*** Begin section ***

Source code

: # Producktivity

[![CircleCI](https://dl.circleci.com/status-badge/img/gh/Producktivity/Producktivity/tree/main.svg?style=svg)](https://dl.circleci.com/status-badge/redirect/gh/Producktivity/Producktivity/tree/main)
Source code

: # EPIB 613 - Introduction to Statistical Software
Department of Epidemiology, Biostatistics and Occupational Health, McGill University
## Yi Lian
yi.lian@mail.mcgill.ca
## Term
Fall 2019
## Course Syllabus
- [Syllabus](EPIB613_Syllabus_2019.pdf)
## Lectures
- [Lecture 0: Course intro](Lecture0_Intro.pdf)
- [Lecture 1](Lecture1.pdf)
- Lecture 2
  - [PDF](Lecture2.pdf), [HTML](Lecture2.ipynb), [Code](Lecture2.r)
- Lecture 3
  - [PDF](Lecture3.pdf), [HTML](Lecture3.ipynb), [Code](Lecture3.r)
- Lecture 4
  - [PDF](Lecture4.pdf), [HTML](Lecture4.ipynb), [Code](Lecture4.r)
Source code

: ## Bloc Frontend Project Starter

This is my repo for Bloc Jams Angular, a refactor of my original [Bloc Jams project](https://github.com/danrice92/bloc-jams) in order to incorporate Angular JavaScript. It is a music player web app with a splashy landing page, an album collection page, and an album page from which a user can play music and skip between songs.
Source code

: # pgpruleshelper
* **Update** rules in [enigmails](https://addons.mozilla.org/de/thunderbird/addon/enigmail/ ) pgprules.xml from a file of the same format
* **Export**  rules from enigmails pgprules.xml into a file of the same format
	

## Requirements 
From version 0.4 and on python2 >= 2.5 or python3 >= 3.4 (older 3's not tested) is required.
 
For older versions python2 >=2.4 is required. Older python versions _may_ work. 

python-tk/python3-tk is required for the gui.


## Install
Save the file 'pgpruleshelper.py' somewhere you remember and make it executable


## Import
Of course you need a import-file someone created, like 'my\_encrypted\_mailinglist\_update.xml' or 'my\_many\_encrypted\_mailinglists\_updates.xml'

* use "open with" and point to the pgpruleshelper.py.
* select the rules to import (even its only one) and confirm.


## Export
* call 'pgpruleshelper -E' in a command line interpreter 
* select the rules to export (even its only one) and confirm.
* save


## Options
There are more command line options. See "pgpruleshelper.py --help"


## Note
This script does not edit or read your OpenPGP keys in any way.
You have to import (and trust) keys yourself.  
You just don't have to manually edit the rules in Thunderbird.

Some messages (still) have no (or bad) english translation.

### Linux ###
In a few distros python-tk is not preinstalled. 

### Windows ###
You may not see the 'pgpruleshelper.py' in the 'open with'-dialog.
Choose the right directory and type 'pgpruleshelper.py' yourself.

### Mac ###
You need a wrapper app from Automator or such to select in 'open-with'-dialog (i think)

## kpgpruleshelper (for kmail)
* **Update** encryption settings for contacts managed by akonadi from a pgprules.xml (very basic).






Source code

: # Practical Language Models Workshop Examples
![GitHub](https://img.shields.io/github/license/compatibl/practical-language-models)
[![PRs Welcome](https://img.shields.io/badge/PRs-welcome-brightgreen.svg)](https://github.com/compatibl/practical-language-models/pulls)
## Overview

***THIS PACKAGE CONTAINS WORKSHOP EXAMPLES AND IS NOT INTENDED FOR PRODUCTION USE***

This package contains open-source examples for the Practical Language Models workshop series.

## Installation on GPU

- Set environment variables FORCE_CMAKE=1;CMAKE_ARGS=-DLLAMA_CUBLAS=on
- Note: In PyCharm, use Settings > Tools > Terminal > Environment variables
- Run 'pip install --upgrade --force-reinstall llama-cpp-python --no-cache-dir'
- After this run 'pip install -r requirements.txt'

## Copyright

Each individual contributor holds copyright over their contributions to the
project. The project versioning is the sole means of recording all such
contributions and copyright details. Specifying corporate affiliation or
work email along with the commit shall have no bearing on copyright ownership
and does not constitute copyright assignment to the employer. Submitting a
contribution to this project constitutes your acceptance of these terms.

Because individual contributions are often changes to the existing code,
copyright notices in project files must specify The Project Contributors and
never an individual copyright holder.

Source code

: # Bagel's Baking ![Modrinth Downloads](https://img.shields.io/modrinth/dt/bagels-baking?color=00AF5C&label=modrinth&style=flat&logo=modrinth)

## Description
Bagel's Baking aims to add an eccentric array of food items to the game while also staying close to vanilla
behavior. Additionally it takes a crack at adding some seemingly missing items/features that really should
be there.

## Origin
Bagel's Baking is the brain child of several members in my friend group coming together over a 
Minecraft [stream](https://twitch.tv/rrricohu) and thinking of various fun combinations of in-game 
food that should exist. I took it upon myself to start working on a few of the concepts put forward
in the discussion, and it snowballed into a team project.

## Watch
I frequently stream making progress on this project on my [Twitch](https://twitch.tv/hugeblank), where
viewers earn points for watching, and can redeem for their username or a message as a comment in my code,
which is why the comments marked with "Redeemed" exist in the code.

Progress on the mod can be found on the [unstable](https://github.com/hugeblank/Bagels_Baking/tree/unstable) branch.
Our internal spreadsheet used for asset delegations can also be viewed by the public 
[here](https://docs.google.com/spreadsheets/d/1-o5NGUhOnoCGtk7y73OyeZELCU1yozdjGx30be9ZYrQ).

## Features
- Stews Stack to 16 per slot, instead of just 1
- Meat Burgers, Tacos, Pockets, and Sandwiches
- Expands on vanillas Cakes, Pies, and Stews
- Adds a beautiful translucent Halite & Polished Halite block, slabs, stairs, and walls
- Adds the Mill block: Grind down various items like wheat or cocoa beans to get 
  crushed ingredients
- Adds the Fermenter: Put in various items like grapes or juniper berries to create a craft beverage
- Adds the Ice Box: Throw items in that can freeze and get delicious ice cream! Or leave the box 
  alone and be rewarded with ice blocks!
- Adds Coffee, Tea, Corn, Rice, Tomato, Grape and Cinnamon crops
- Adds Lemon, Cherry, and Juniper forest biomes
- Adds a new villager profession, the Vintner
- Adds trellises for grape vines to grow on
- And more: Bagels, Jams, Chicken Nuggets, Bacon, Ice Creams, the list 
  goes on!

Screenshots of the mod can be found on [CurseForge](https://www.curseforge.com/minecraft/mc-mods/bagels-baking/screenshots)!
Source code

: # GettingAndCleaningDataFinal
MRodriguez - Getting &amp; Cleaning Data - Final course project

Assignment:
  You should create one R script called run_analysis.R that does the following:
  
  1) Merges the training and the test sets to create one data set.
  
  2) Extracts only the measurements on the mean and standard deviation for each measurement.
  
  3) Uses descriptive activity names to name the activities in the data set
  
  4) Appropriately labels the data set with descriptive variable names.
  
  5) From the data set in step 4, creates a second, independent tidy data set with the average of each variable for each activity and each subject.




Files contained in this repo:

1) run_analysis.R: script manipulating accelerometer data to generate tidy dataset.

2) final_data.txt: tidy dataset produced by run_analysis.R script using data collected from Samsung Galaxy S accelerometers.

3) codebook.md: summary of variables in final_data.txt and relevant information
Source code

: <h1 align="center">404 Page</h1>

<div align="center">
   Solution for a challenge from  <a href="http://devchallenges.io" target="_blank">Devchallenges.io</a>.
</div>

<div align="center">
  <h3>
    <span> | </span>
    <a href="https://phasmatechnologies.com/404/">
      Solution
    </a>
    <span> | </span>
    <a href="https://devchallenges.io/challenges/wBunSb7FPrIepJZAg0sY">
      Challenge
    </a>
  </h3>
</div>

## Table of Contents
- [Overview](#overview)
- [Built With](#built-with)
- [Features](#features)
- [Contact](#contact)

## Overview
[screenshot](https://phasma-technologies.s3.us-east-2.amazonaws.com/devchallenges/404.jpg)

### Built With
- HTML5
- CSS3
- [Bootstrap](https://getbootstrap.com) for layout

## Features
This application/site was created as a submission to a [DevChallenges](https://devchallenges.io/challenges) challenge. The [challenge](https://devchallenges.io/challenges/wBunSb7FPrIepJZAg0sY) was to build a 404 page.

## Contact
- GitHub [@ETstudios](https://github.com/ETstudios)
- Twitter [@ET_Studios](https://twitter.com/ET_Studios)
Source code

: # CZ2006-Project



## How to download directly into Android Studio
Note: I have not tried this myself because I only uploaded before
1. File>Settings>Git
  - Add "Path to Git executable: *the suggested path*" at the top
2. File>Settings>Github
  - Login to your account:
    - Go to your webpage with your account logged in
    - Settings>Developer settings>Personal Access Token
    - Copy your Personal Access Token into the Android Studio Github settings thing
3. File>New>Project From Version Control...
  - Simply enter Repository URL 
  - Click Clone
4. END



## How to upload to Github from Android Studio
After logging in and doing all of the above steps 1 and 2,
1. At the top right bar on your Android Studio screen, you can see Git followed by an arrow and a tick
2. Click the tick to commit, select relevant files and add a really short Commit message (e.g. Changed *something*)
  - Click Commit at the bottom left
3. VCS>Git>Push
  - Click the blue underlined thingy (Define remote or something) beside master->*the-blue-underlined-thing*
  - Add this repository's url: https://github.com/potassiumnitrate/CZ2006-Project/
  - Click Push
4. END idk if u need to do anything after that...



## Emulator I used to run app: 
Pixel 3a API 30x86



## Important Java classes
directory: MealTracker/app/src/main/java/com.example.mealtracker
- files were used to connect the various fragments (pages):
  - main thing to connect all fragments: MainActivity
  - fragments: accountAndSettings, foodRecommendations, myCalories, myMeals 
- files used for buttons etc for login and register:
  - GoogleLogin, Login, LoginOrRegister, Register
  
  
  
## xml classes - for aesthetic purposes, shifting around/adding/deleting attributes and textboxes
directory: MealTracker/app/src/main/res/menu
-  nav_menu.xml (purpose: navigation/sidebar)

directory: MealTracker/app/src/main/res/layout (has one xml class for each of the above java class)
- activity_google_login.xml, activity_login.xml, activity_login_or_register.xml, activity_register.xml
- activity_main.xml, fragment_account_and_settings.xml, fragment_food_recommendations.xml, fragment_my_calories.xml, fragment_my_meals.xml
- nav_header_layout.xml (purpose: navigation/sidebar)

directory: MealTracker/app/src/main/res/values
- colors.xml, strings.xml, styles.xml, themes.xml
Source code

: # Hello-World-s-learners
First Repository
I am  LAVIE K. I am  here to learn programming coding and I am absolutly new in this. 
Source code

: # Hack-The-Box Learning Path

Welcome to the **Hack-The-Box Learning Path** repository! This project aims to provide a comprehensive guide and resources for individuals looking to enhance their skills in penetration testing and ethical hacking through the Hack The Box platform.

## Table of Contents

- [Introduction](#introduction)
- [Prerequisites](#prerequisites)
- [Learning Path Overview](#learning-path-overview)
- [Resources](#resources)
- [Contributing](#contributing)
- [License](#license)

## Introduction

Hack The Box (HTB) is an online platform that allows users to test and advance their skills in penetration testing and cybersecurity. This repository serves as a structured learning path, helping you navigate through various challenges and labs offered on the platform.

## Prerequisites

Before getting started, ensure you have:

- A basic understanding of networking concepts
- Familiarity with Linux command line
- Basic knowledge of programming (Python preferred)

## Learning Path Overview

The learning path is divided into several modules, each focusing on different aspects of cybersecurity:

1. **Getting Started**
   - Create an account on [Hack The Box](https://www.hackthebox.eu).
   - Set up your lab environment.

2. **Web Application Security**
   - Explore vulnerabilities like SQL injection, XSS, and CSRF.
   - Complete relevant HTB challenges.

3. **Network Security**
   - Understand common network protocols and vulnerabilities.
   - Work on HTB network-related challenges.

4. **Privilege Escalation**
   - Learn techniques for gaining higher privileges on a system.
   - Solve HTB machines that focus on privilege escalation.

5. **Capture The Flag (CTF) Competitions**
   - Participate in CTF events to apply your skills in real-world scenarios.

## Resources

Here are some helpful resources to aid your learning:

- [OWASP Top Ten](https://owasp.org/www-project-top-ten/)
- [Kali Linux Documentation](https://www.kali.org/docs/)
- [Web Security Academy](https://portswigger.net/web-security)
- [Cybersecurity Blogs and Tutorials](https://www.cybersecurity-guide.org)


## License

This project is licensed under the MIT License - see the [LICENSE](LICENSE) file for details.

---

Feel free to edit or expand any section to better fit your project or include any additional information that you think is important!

*** End section ***

YOUR INSTRUCTIONS —
Write the lines again exactly, from the first line of the material above to the line that includes "- [Lecture 0: Course", both included. Leave out all the rest.

RESPONSE TO THE TASK —
Source code

: # Producktivity

[![CircleCI](https://dl.circleci.com/status-badge/img/gh/Producktivity/Producktivity/tree/main.svg?style=svg)](https://dl.circleci.com/status-badge/redirect/gh/Producktivity/Producktivity/tree/main)
Source code

: # EPIB 613 - Introduction to Statistical Software
Department of Epidemiology, Biostatistics and Occupational Health, McGill University
## Yi Lian
yi.lian@mail.mcgill.ca
## Term
Fall 2019
## Course Syllabus
- [Syllabus](EPIB613_Syllabus_2019.pdf)
## Lectures
- [Lecture 0: Course intro](Lecture0_Intro.pdf)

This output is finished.